Ollama: Run Large Language Models Locally on Your Machine

TL;DR — Quick Summary

Ollama makes running LLMs locally as easy as Docker. Pull Llama 3, Mistral, Gemma, or Code Llama and chat privately — no API keys, no cloud, full privacy.

Ollama gives you private, local AI without sending a single byte to the cloud. Running Llama 3, Mistral, or Code Llama is as simple as running a Docker container — one command to download, one command to chat.

Installation

# Linux
curl -fsSL https://ollama.com/install.sh | sh

# macOS
brew install ollama

# Start the server (runs in background)
ollama serve

# Verify
ollama --version

Quick Start

# Pull and run a model
ollama run llama3.1
# You're now chatting with Llama 3.1 locally!

# Pull specific models
ollama pull mistral       # 7B general purpose
ollama pull codellama     # Code generation
ollama pull gemma2        # Google's model
ollama pull phi3          # Microsoft's small model
ollama pull mixtral       # Mixture of experts
ollama pull llama3.1:70b  # Large model (needs 64GB+ RAM)

API Usage

# Chat completion (OpenAI-compatible)
curl http://localhost:11434/v1/chat/completions \
  -d '{
    "model": "llama3.1",
    "messages": [{"role": "user", "content": "Explain Docker in 3 sentences"}]
  }'

# Generate (simple)
curl http://localhost:11434/api/generate \
  -d '{"model": "llama3.1", "prompt": "Write a haiku about coding"}'

# List installed models
ollama list

# Show model details
ollama show llama3.1

Custom Models (Modelfile)

FROM llama3.1

SYSTEM """
You are a senior DevOps engineer.

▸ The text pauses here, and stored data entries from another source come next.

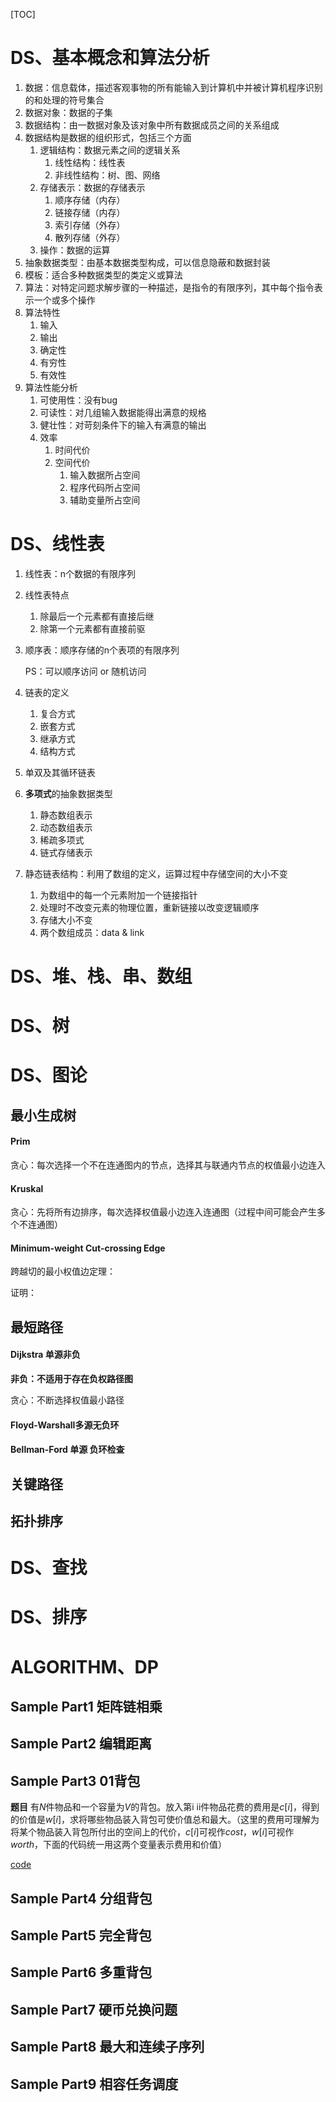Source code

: 

[TOC]



# DS、基本概念和算法分析

1. 数据：信息载体，描述客观事物的所有能输入到计算机中并被计算机程序识别的和处理的符号集合
2. 数据对象：数据的子集
3. 数据结构：由一数据对象及该对象中所有数据成员之间的关系组成
4. 数据结构是数据的组织形式，包括三个方面
   1. 逻辑结构：数据元素之间的逻辑关系
      1. 线性结构：线性表
      2. 非线性结构：树、图、网络
   2. 存储表示：数据的存储表示
      1. 顺序存储（内存）
      2. 链接存储（内存）
      3. 索引存储（外存）
      4. 散列存储（外存）
   3. 操作：数据的运算
5. 抽象数据类型：由基本数据类型构成，可以信息隐蔽和数据封装
6. 模板：适合多种数据类型的类定义或算法
7. 算法：对特定问题求解步骤的一种描述，是指令的有限序列，其中每个指令表示一个或多个操作
8. 算法特性
   1. 输入
   2. 输出
   3. 确定性
   4. 有穷性
   5. 有效性
9. 算法性能分析
   1. 可使用性：没有bug
   2. 可读性：对几组输入数据能得出满意的规格
   3. 健壮性：对苛刻条件下的输入有满意的输出
   4. 效率
      1. 时间代价
      2. 空间代价   
         1. 输入数据所占空间
         2. 程序代码所占空间
         3. 辅助变量所占空间



# DS、线性表

1. 线性表：n个数据的有限序列

2. 线性表特点

   1. 除最后一个元素都有直接后继
   2. 除第一个元素都有直接前驱

3. 顺序表：顺序存储的n个表项的有限序列

   PS：可以顺序访问 or 随机访问

4. 链表的定义

   1. 复合方式
   2. 嵌套方式
   3. 继承方式
   4. 结构方式

5. 单双及其循环链表

6. **多项式**的抽象数据类型

   1. 静态数组表示
   2. 动态数组表示
   3. 稀疏多项式
   4. 链式存储表示

7. 静态链表结构：利用了数组的定义，运算过程中存储空间的大小不变

   1. 为数组中的每一个元素附加一个链接指针
   2. 处理时不改变元素的物理位置，重新链接以改变逻辑顺序
   3. 存储大小不变
   4. 两个数组成员：data & link



# DS、堆、栈、串、数组



# DS、树



# DS、图论

## 最小生成树

#### Prim

贪心：每次选择一个不在连通图内的节点，选择其与联通内节点的权值最小边连入

#### Kruskal

贪心：先将所有边排序，每次选择权值最小边连入连通图（过程中间可能会产生多个不连通图）

#### Minimum-weight Cut-crossing Edge

跨越切的最小权值边定理：

证明：





## 最短路径

#### Dijkstra 单源非负

**非负：不适用于存在负权路径图**

贪心：不断选择权值最小路径

#### Floyd-Warshall多源无负环

#### Bellman-Ford 单源 负环检查



## 关键路径

## 拓扑排序

# DS、查找



# DS、排序





# ALGORITHM、DP

## Sample Part1	矩阵链相乘

## Sample Part2	编辑距离

## Sample Part3	01背包

**题目**
		有$N$件物品和一个容量为$V$的背包。放入第i ii件物品花费的费用是$c[i]$，得到的价值是$w[i]$，求将哪些物品装入背包可使价值总和最大。（这里的费用可理解为将某个物品装入背包所付出的空间上的代价，$c[i]$可视作$cost$，$w[i]$可视作$worth$，下面的代码统一用这两个变量表示费用和价值）

[code](./code/DP_sample_01.cpp)

## Sample Part4	分组背包

## Sample Part5	完全背包

## Sample Part6	多重背包

## Sample Part7	硬币兑换问题

## Sample Part8	最大和连续子序列

## Sample Part9	相容任务调度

Answer questions about Docker,
Kubernetes, CI/CD, and infrastructure. Be concise and practical.
"""

PARAMETER temperature 0.7
PARAMETER top_p 0.9
PARAMETER num_ctx 4096

Build and run:

ollama create devops-assistant -f Modelfile
ollama run devops-assistant

Popular Models

Model	Size	Use Case
`llama3.1`	8B	General purpose
`llama3.1:70b`	70B	High quality
`mistral`	7B	Fast, general
`mixtral`	47B	Mixture of experts
`codellama`	7-34B	Code generation
`gemma2`	9B-27B	Google’s model
`phi3`	3.8B	Small, fast
`deepseek-coder`	6.7B	Code

Summary

Ollama runs LLMs locally with one command — no cloud, no API keys, full privacy
Pull models like Docker images: ollama pull llama3.1
OpenAI-compatible REST API on localhost:11434 for application integration
GPU acceleration (NVIDIA, AMD, Apple Metal) used automatically when available
Custom models via Modelfiles with system prompts and parameter tuning

Docker Container Management

Guide & Instructions

Estimated Time: 10m

Tools Needed:

Ollama
Terminal
GPU (optional)

Install Ollama

Linux: curl -fsSL https://ollama.com/install.sh | sh. macOS: brew install ollama or download from ollama.com. Windows: download installer.

Pull a model

Run ollama pull llama3.1 to download Llama 3.1. Other models: mistral, gemma2, codellama, phi3, mixtral.

Chat with a model

Run ollama run llama3.1 to start an interactive chat session. Type your prompt and get responses.

Use the API

Ollama serves an OpenAI-compatible API on localhost:11434. Use curl or any HTTP client to send prompts programmatically.

Create custom models

Create a Modelfile with a FROM base model, SYSTEM prompt, and PARAMETER settings. Build with ollama create mymodel -f Modelfile.

Frequently Asked Questions

What is Ollama?

Ollama is a tool that makes running large language models (LLMs) locally as simple as docker pull and docker run. Download models like Llama 3, Mistral, Gemma, Phi-3, and Code Llama with a single command and run them entirely on your hardware.

What hardware do I need?

For 7B models: 8GB RAM minimum. For 13B models: 16GB RAM. For 70B models: 64GB RAM or a GPU with sufficient VRAM. Ollama automatically uses GPU acceleration (NVIDIA CUDA, AMD ROCm, Apple Metal) when available.

Is Ollama free?

Yes, Ollama is free and open source. The models are also freely available. There are no API charges — everything runs on your hardware.

Can I use Ollama as an API?

Yes, Ollama exposes an OpenAI-compatible REST API on localhost:11434. You can use it as a drop-in replacement for OpenAI in your applications by changing the base URL.